Quizá su novela más universal. Un Vargas Llosa liberal, convencido del fracaso de las utopías, escribió una historia que, tomando como punto de partida “Os Sertoes” de Euclides da Cunha, gira en torno a la lucha por instalar una en pleno estado de Bahía, en el Brasil. Para muchos, la máxima expresión del talento del escritor arequipeño.

Vargas Llosa no destacó como dramaturgo, pero su primera incursión en el género fue más que correcta. Echando mano de sus recuerdos familiares, su obsesión acerca de las fronteras porosas entre la realidad y la fabulación lo conduce a recrear los últimos años de una matriarca cuyos delirios cuestionan hechos vividos para enlazarlos con sus propios deseos y fantasías.

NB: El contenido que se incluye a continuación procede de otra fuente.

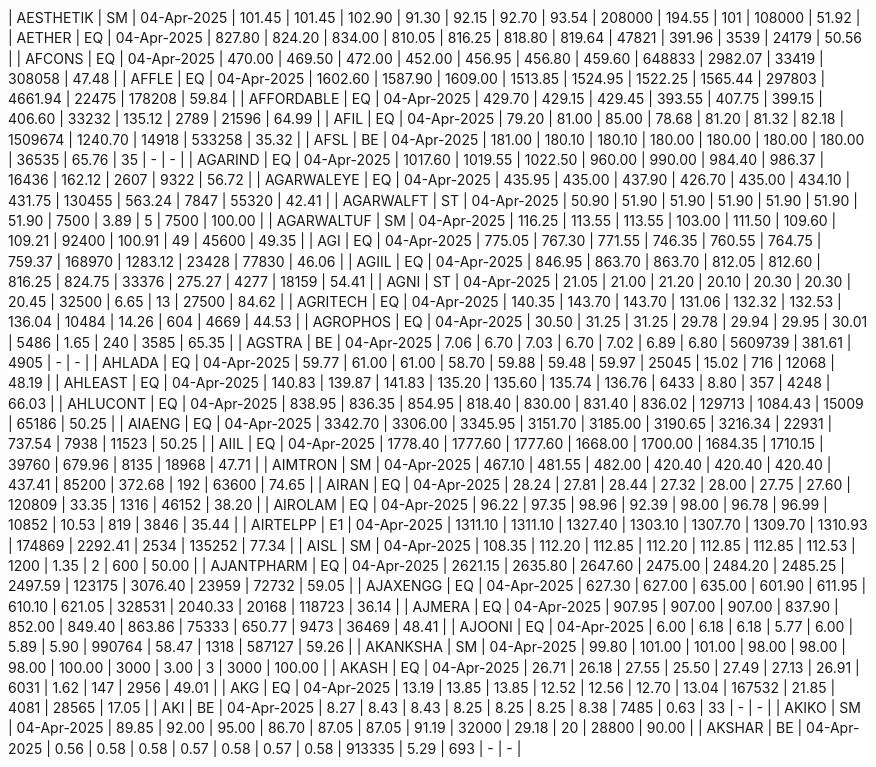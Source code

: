 | AESTHETIK | SM | 04-Apr-2025 | 101.45 | 101.45 | 102.90 | 91.30 | 92.15 | 92.70 | 93.54 | 208000 | 194.55 | 101 | 108000 | 51.92 |
| AETHER | EQ | 04-Apr-2025 | 827.80 | 824.20 | 834.00 | 810.05 | 816.25 | 818.80 | 819.64 | 47821 | 391.96 | 3539 | 24179 | 50.56 |
| AFCONS | EQ | 04-Apr-2025 | 470.00 | 469.50 | 472.00 | 452.00 | 456.95 | 456.80 | 459.60 | 648833 | 2982.07 | 33419 | 308058 | 47.48 |
| AFFLE | EQ | 04-Apr-2025 | 1602.60 | 1587.90 | 1609.00 | 1513.85 | 1524.95 | 1522.25 | 1565.44 | 297803 | 4661.94 | 22475 | 178208 | 59.84 |
| AFFORDABLE | EQ | 04-Apr-2025 | 429.70 | 429.15 | 429.45 | 393.55 | 407.75 | 399.15 | 406.60 | 33232 | 135.12 | 2789 | 21596 | 64.99 |
| AFIL | EQ | 04-Apr-2025 | 79.20 | 81.00 | 85.00 | 78.68 | 81.20 | 81.32 | 82.18 | 1509674 | 1240.70 | 14918 | 533258 | 35.32 |
| AFSL | BE | 04-Apr-2025 | 181.00 | 180.10 | 180.10 | 180.00 | 180.00 | 180.00 | 180.00 | 36535 | 65.76 | 35 | - | - |
| AGARIND | EQ | 04-Apr-2025 | 1017.60 | 1019.55 | 1022.50 | 960.00 | 990.00 | 984.40 | 986.37 | 16436 | 162.12 | 2607 | 9322 | 56.72 |
| AGARWALEYE | EQ | 04-Apr-2025 | 435.95 | 435.00 | 437.90 | 426.70 | 435.00 | 434.10 | 431.75 | 130455 | 563.24 | 7847 | 55320 | 42.41 |
| AGARWALFT | ST | 04-Apr-2025 | 50.90 | 51.90 | 51.90 | 51.90 | 51.90 | 51.90 | 51.90 | 7500 | 3.89 | 5 | 7500 | 100.00 |
| AGARWALTUF | SM | 04-Apr-2025 | 116.25 | 113.55 | 113.55 | 103.00 | 111.50 | 109.60 | 109.21 | 92400 | 100.91 | 49 | 45600 | 49.35 |
| AGI | EQ | 04-Apr-2025 | 775.05 | 767.30 | 771.55 | 746.35 | 760.55 | 764.75 | 759.37 | 168970 | 1283.12 | 23428 | 77830 | 46.06 |
| AGIIL | EQ | 04-Apr-2025 | 846.95 | 863.70 | 863.70 | 812.05 | 812.60 | 816.25 | 824.75 | 33376 | 275.27 | 4277 | 18159 | 54.41 |
| AGNI | ST | 04-Apr-2025 | 21.05 | 21.00 | 21.20 | 20.10 | 20.30 | 20.30 | 20.45 | 32500 | 6.65 | 13 | 27500 | 84.62 |
| AGRITECH | EQ | 04-Apr-2025 | 140.35 | 143.70 | 143.70 | 131.06 | 132.32 | 132.53 | 136.04 | 10484 | 14.26 | 604 | 4669 | 44.53 |
| AGROPHOS | EQ | 04-Apr-2025 | 30.50 | 31.25 | 31.25 | 29.78 | 29.94 | 29.95 | 30.01 | 5486 | 1.65 | 240 | 3585 | 65.35 |
| AGSTRA | BE | 04-Apr-2025 | 7.06 | 6.70 | 7.03 | 6.70 | 7.02 | 6.89 | 6.80 | 5609739 | 381.61 | 4905 | - | - |
| AHLADA | EQ | 04-Apr-2025 | 59.77 | 61.00 | 61.00 | 58.70 | 59.88 | 59.48 | 59.97 | 25045 | 15.02 | 716 | 12068 | 48.19 |
| AHLEAST | EQ | 04-Apr-2025 | 140.83 | 139.87 | 141.83 | 135.20 | 135.60 | 135.74 | 136.76 | 6433 | 8.80 | 357 | 4248 | 66.03 |
| AHLUCONT | EQ | 04-Apr-2025 | 838.95 | 836.35 | 854.95 | 818.40 | 830.00 | 831.40 | 836.02 | 129713 | 1084.43 | 15009 | 65186 | 50.25 |
| AIAENG | EQ | 04-Apr-2025 | 3342.70 | 3306.00 | 3345.95 | 3151.70 | 3185.00 | 3190.65 | 3216.34 | 22931 | 737.54 | 7938 | 11523 | 50.25 |
| AIIL | EQ | 04-Apr-2025 | 1778.40 | 1777.60 | 1777.60 | 1668.00 | 1700.00 | 1684.35 | 1710.15 | 39760 | 679.96 | 8135 | 18968 | 47.71 |
| AIMTRON | SM | 04-Apr-2025 | 467.10 | 481.55 | 482.00 | 420.40 | 420.40 | 420.40 | 437.41 | 85200 | 372.68 | 192 | 63600 | 74.65 |
| AIRAN | EQ | 04-Apr-2025 | 28.24 | 27.81 | 28.44 | 27.32 | 28.00 | 27.75 | 27.60 | 120809 | 33.35 | 1316 | 46152 | 38.20 |
| AIROLAM | EQ | 04-Apr-2025 | 96.22 | 97.35 | 98.96 | 92.39 | 98.00 | 96.78 | 96.99 | 10852 | 10.53 | 819 | 3846 | 35.44 |
| AIRTELPP | E1 | 04-Apr-2025 | 1311.10 | 1311.10 | 1327.40 | 1303.10 | 1307.70 | 1309.70 | 1310.93 | 174869 | 2292.41 | 2534 | 135252 | 77.34 |
| AISL | SM | 04-Apr-2025 | 108.35 | 112.20 | 112.85 | 112.20 | 112.85 | 112.85 | 112.53 | 1200 | 1.35 | 2 | 600 | 50.00 |
| AJANTPHARM | EQ | 04-Apr-2025 | 2621.15 | 2635.80 | 2647.60 | 2475.00 | 2484.20 | 2485.25 | 2497.59 | 123175 | 3076.40 | 23959 | 72732 | 59.05 |
| AJAXENGG | EQ | 04-Apr-2025 | 627.30 | 627.00 | 635.00 | 601.90 | 611.95 | 610.10 | 621.05 | 328531 | 2040.33 | 20168 | 118723 | 36.14 |
| AJMERA | EQ | 04-Apr-2025 | 907.95 | 907.00 | 907.00 | 837.90 | 852.00 | 849.40 | 863.86 | 75333 | 650.77 | 9473 | 36469 | 48.41 |
| AJOONI | EQ | 04-Apr-2025 | 6.00 | 6.18 | 6.18 | 5.77 | 6.00 | 5.89 | 5.90 | 990764 | 58.47 | 1318 | 587127 | 59.26 |
| AKANKSHA | SM | 04-Apr-2025 | 99.80 | 101.00 | 101.00 | 98.00 | 98.00 | 98.00 | 100.00 | 3000 | 3.00 | 3 | 3000 | 100.00 |
| AKASH | EQ | 04-Apr-2025 | 26.71 | 26.18 | 27.55 | 25.50 | 27.49 | 27.13 | 26.91 | 6031 | 1.62 | 147 | 2956 | 49.01 |
| AKG | EQ | 04-Apr-2025 | 13.19 | 13.85 | 13.85 | 12.52 | 12.56 | 12.70 | 13.04 | 167532 | 21.85 | 4081 | 28565 | 17.05 |
| AKI | BE | 04-Apr-2025 | 8.27 | 8.43 | 8.43 | 8.25 | 8.25 | 8.25 | 8.38 | 7485 | 0.63 | 33 | - | - |
| AKIKO | SM | 04-Apr-2025 | 89.85 | 92.00 | 95.00 | 86.70 | 87.05 | 87.05 | 91.19 | 32000 | 29.18 | 20 | 28800 | 90.00 |
| AKSHAR | BE | 04-Apr-2025 | 0.56 | 0.58 | 0.58 | 0.57 | 0.58 | 0.57 | 0.58 | 913335 | 5.29 | 693 | - | - |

Luego de una serie de obras menores, Vargas Llosa comenzó el nuevo siglo con una de sus novelas fundamentales, donde vuelve a explorar el horror de las dictaduras latinoamericanas, los bajos fondos del poder, la determinación de quienes lo resistieron y fracasaron en el empeño, formando de este modo un laberinto de historias construido con inconfundible maestría.

Una de sus novelas más flaubertianas. Una historia de amor constante más allá de todos los obstáculos que, sin temor a la ternura y al acento romántico, no resbala jamás en la ligereza y el melodramatismo. La Niña Mala es, por derecho propio, uno de los personajes más entrañables de toda la narrativa vargasllosiana.